DIRECTIONS FOR THIS TASK:
Restate exactly, and only, the lines spanning from the one with "- Ready.DELIVER\_TO.RESOURCE with" to the end of the records below.

◆ ◆ ◆

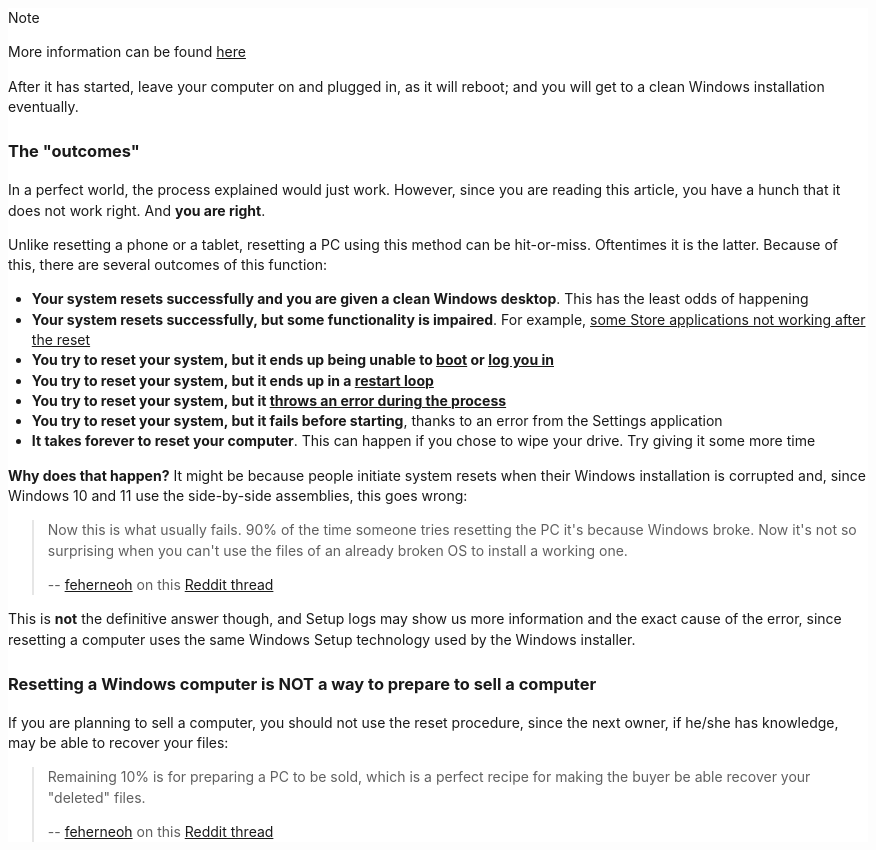 > [!NOTE]
> More information can be found [here](https://www.windowscentral.com/how-reset-windows-10-pc-factory-settings)

After it has started, leave your computer on and plugged in, as it will reboot; and you will get to a clean Windows installation eventually.

### The "outcomes"

In a perfect world, the process explained would just work. However, since you are reading this article, you have a hunch that it does not work right. And **you are right**.

Unlike resetting a phone or a tablet, resetting a PC using this method can be hit-or-miss. Oftentimes it is the latter. Because of this, there are several outcomes of this function:

- **Your system resets successfully and you are given a clean Windows desktop**. This has the least odds of happening
- **Your system resets successfully, but some functionality is impaired**. For example, [some Store applications not working after the reset](https://www.reddit.com/r/WindowsHelp/comments/1bx6f3a/comment/kycoai7/?utm_source=share&utm_medium=web3x&utm_name=web3xcss&utm_term=1&utm_content=share_button)
- **You try to reset your system, but it ends up being unable to [boot](https://www.reddit.com/r/WindowsHelp/comments/17lzy91/help_my_pc_is_stuck_in_a_blue_screen_loop_after_a/) or [log you in](https://www.reddit.com/r/WindowsHelp/comments/199er75/laptop_unusable_after_trying_to_erase_data/)**
- **You try to reset your system, but it ends up in a [restart loop](https://www.reddit.com/r/windows/comments/m386md/my_pc_is_stuck_in_this_loop_during_a_factory/)**
- **You try to reset your system, but it [throws an error during the process](https://www.reddit.com/r/WindowsHelp/comments/1c43z9t/help_this_keeps_happening_and_then_it_resets/)**
- **You try to reset your system, but it fails before starting**, thanks to an error from the Settings application
- **It takes forever to reset your computer**. This can happen if you chose to wipe your drive. Try giving it some more time

**Why does that happen?** It might be because people initiate system resets when their Windows installation is corrupted and, since Windows 10 and 11 use the side-by-side assemblies, this goes wrong:

> Now this is what usually fails. 90% of the time someone tries resetting the PC it's because Windows broke. Now it's not so surprising when you can't use the files of an already broken OS to install a working one.
> 
> -- [feherneoh](https://reddit.com/u/feherneoh) on this [Reddit thread](https://www.reddit.com/r/WindowsHelp/comments/1c7vaht/comment/l0bekyb/)

This is **not** the definitive answer though, and Setup logs may show us more information and the exact cause of the error, since resetting a computer uses the same Windows Setup technology used by the Windows installer.

### Resetting a Windows computer is NOT a way to prepare to sell a computer

If you are planning to sell a computer, you should not use the reset procedure, since the next owner, if he/she has knowledge, may be able to recover your files:

> Remaining 10% is for preparing a PC to be sold, which is a perfect recipe for making the buyer be able recover your "deleted" files.
> 
> -- [feherneoh](https://reddit.com/u/feherneoh) on this [Reddit thread](https://www.reddit.com/r/WindowsHelp/comments/1c7vaht/comment/l0bekyb/)
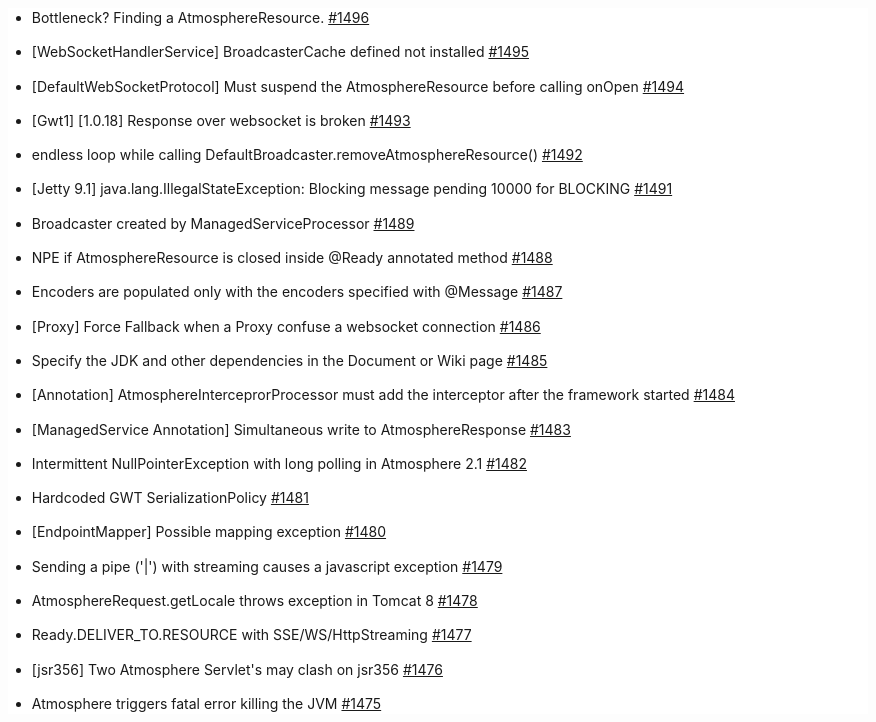 - Bottleneck? Finding a AtmosphereResource. [\#1496](https://github.com/Atmosphere/atmosphere/issues/1496)

- \[WebSocketHandlerService\] BroadcasterCache defined not installed [\#1495](https://github.com/Atmosphere/atmosphere/issues/1495)

- \[DefaultWebSocketProtocol\] Must suspend the AtmosphereResource before calling onOpen [\#1494](https://github.com/Atmosphere/atmosphere/issues/1494)

- \[Gwt1\] \[1.0.18\] Response over websocket is broken [\#1493](https://github.com/Atmosphere/atmosphere/issues/1493)

- endless loop while calling DefaultBroadcaster.removeAtmosphereResource\(\) [\#1492](https://github.com/Atmosphere/atmosphere/issues/1492)

- \[Jetty 9.1\] java.lang.IllegalStateException: Blocking message pending 10000 for BLOCKING [\#1491](https://github.com/Atmosphere/atmosphere/issues/1491)

- Broadcaster created by ManagedServiceProcessor [\#1489](https://github.com/Atmosphere/atmosphere/issues/1489)

- NPE if AtmosphereResource is closed inside @Ready annotated method [\#1488](https://github.com/Atmosphere/atmosphere/issues/1488)

- Encoders are populated only with the encoders specified with @Message  [\#1487](https://github.com/Atmosphere/atmosphere/issues/1487)

- \[Proxy\] Force Fallback when a Proxy confuse a websocket connection [\#1486](https://github.com/Atmosphere/atmosphere/issues/1486)

- Specify the JDK and other dependencies in the Document or Wiki page [\#1485](https://github.com/Atmosphere/atmosphere/issues/1485)

- \[Annotation\] AtmosphereInterceprorProcessor must add the interceptor after the framework started [\#1484](https://github.com/Atmosphere/atmosphere/issues/1484)

- \[ManagedService Annotation\] Simultaneous write to AtmosphereResponse [\#1483](https://github.com/Atmosphere/atmosphere/issues/1483)

- Intermittent NullPointerException with long polling in Atmosphere 2.1 [\#1482](https://github.com/Atmosphere/atmosphere/issues/1482)

- Hardcoded GWT SerializationPolicy [\#1481](https://github.com/Atmosphere/atmosphere/issues/1481)

- \[EndpointMapper\] Possible mapping exception [\#1480](https://github.com/Atmosphere/atmosphere/issues/1480)

- Sending a pipe \('|'\) with streaming causes a javascript exception [\#1479](https://github.com/Atmosphere/atmosphere/issues/1479)

- AtmosphereRequest.getLocale throws exception in Tomcat 8 [\#1478](https://github.com/Atmosphere/atmosphere/issues/1478)

- Ready.DELIVER\_TO.RESOURCE with SSE/WS/HttpStreaming [\#1477](https://github.com/Atmosphere/atmosphere/issues/1477)

- \[jsr356\] Two Atmosphere Servlet's may clash on jsr356 [\#1476](https://github.com/Atmosphere/atmosphere/issues/1476)

- Atmosphere triggers fatal error killing the JVM [\#1475](https://github.com/Atmosphere/atmosphere/issues/1475)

◆ ◆ ◆

OUTPUT FOR THIS TASK:
- Ready.DELIVER\_TO.RESOURCE with SSE/WS/HttpStreaming [\#1477](https://github.com/Atmosphere/atmosphere/issues/1477)

- \[jsr356\] Two Atmosphere Servlet's may clash on jsr356 [\#1476](https://github.com/Atmosphere/atmosphere/issues/1476)

- Atmosphere triggers fatal error killing the JVM [\#1475](https://github.com/Atmosphere/atmosphere/issues/1475)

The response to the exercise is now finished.